Via ProcessEvent.inputs¶
You can declare inputs directly on a ProcessEvent within a synthesis group.
This is useful when a step within the group introduces a new material
(e.g. mixing in an additive partway through a multi-step group):
Experiment(
raw_materials={
"elements": RawMaterial(kind=RawMaterialKind.Powder),
"wc_additions": RawMaterial(kind=RawMaterialKind.Powder),
},
synthesis_groups={
"creation": [
ProcessEvent(
kind=ProcessKind.MechanicalAlloying,
duration=Quantity(value=200, unit=Hour),
),
# The second event explicitly mixes in "wc_additions"
ProcessEvent(
kind=ProcessKind.Mixing,
inputs=["elements", "wc_additions"],
),
ProcessEvent(kind=ProcessKind.HotPressingSintering),
],
},
output_materials=[
Material(process="elements->creation", ...),
],
)
Input names must reference either a key in raw_materials or the name of a
previously defined output material.
Via Template Variables¶
Inputs can use template variables, allowing the same synthesis group to mix in different materials depending on the output material:
Experiment(
raw_materials={
"powder_a": RawMaterial(kind=RawMaterialKind.Powder),
"powder_b": RawMaterial(kind=RawMaterialKind.Powder),
},
synthesis_groups={
"melting": [ProcessEvent(kind=ProcessKind.ArcMelting)],
"mixing[Feedstock]": [
ProcessEvent(kind=ProcessKind.Mixing, inputs=["[Feedstock]"]),
],
},
output_materials=[
# A named intermediate material
Material(
process="powder_a->melting",
name="ingot",
measurements=[...],
),
# At evaluation, [Feedstock] is substituted with "ingot",
# referencing the named material above
Material(process="powder_b->mixing[Feedstock=ingot]", ...),
],
)
Grouped Measurements¶
When a paper reports multiple related values for the same property (e.g. a range
like “3–5 microns” or lower/upper bounds), use Measurement.group_measurements
to create them as a group.
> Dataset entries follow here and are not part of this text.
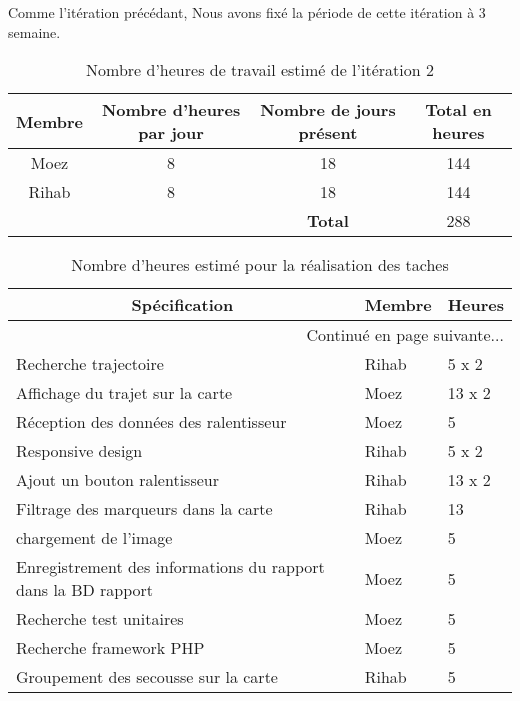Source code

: Comme l'itération précédant, Nous avons fixé la période de cette itération à 3
semaine.

\begin{table}[htbp]
    \centering
    \begin{tabular}{| c | c | c | c |}
        \hline
        \textbf{Membre} & \textbf{Nombre d'heures par jour} & \textbf{Nombre de jours présent} & \textbf{Total en heures} \\ \hline
        \hline
Moez & 8 & 18& 144\\ \hline
Rihab & 8 & 18 & 144 \\ \hline
\multicolumn{2}{c|}{} & \textbf{Total} & 288 \\ \cline{3-4}
    \end{tabular}
    \caption{Nombre d'heures de travail estimé de l'itération 2}
    \label{tab:sprint2-capacity}
\end{table}

\begin{center}
    \begin{longtable}{| l | l | l |}
        \caption{Nombre d'heures estimé pour la réalisation des taches}
        \label{tab:sprint2-estimation} \\

        \hline
        \multicolumn{1}{|c}{\textbf{Spécification}} &
        \multicolumn{1}{|c}{\textbf{Membre}} &
        \multicolumn{1}{|c|}{\textbf{Heures}} \\ \hline
        \endhead

        \hline \multicolumn{3}{|r|}{{Continué en page suivante$\dotsc$}} \\ \hline
        \endfoot

        \hline \hline
        \endlastfoot

        \hline
Recherche trajectoire & Rihab & 5 x 2 \\ \hline
Affichage du trajet sur la carte& Moez & 13 x 2 \\ \hline
Réception des données des ralentisseur& Moez & 5 \\ \hline
Responsive design & Rihab & 5 x 2 \\ \hline
Ajout un bouton ralentisseur& Rihab & 13 x 2 \\ \hline
Filtrage des marqueurs dans la carte & Rihab & 13 \\ \hline
chargement de l'image & Moez & 5 \\ \hline
Enregistrement des informations du rapport dans la BD rapport & Moez & 5 \\ \hline
Recherche test unitaires & Moez & 5 \\ \hline
Recherche framework PHP & Moez & 5 \\ \hline
Groupement des secousse sur la carte & Rihab & 5 \\ \hline
    \end{longtable}
\end{center}

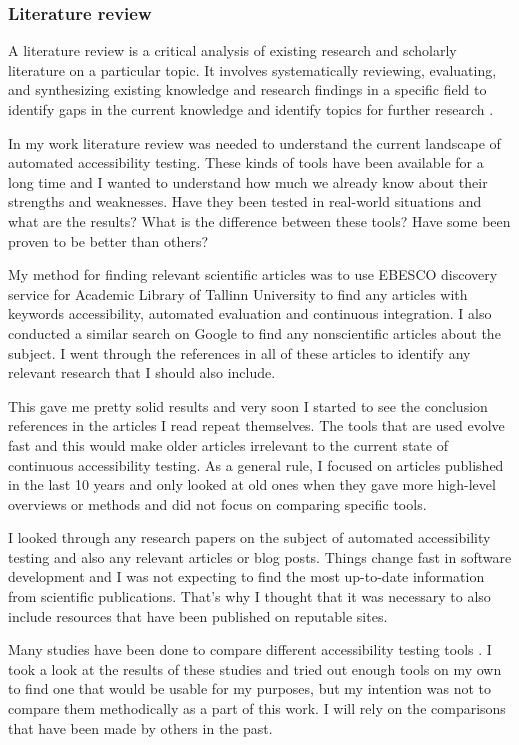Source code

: \documentclass{master_thesis}
\begin{document}
\subsubsection{Literature review}

A literature review is a critical analysis of existing research and scholarly literature on a particular topic. It involves systematically reviewing, evaluating, and synthesizing existing knowledge and research findings in a specific field to identify gaps in the current knowledge and identify topics for further research \citep{Luft2022}.

In my work literature review was needed to understand the current landscape of automated accessibility testing. These kinds of tools have been available for a long time and I wanted to understand how much we already know about their strengths and weaknesses. Have they been tested in real-world situations and what are the results? What is the difference between these tools? Have some been proven to be better than others?

My method for finding relevant scientific articles was to use EBESCO discovery service for Academic Library of Tallinn University to find any articles with keywords accessibility, automated evaluation and continuous integration. I also conducted a similar search on Google to find any nonscientific articles about the subject. I went through the references in all of these articles to identify any relevant research that I should also include.

This gave me pretty solid results and very soon I started to see the conclusion references in the articles I read repeat themselves. The tools that are used evolve fast and this would make older articles irrelevant to the current state of continuous accessibility testing. As a general rule, I focused on articles published in the last 10 years and only looked at old ones when they gave more high-level overviews or methods and did not focus on comparing specific tools.

I looked through any research papers on the subject of automated accessibility testing and also any relevant articles or blog posts. Things change fast in software development and I was not expecting to find the most up-to-date information from scientific publications. That's why I thought that it was necessary to also include resources that have been published on reputable sites.

Many studies have been done to compare different accessibility testing tools \citep{Alsaeedi2020, Ismailova2022, Sane2021, Vigo2013, RybinKoob2022, Duran2017}. I took a look at the results of these studies and tried out enough tools on my own to find one that would be usable for my purposes, but my intention was not to compare them methodically as a part of this work. I will rely on the comparisons that have been made by others in the past.
\end{document}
This produces multiple Measurement objects that share
the same kind, unit, and a common group_id, ensuring they are evaluated
as a single logical measurement.
from litxbench import Measurement
from litxbench.core.models import CoreMeasurementValue, MeasurementStatistic
*Measurement.group_measurements(
kind=PhaseMeasurementKind.phase_size,
unit=Micrometer,
source="the size of these white areas is rapidly coarsened to 3-5 microns",
values=[
CoreMeasurementValue(statistic=MeasurementStatistic.lower, value=3),
CoreMeasurementValue(statistic=MeasurementStatistic.upper, value=5),
],
),
The * unpacks the returned list into the surrounding measurements list.
Parameters¶
The shared parameters (kind, unit, measurement_method, description,
temperature, pressure, source, group_name) are applied to every
generated Measurement. The uncertainty parameter provides a default that can
be overridden per-value.
Each CoreMeasurementValue specifies:
statistic– aMeasurementStatistic(mean,median,lower,upper,percentile)value– the numeric valueuncertainty(optional) – overrides the group default for this valuedescription(optional) – appended to the group description for this valuesource(optional) – appended to the group source for this value
At least two values must be provided.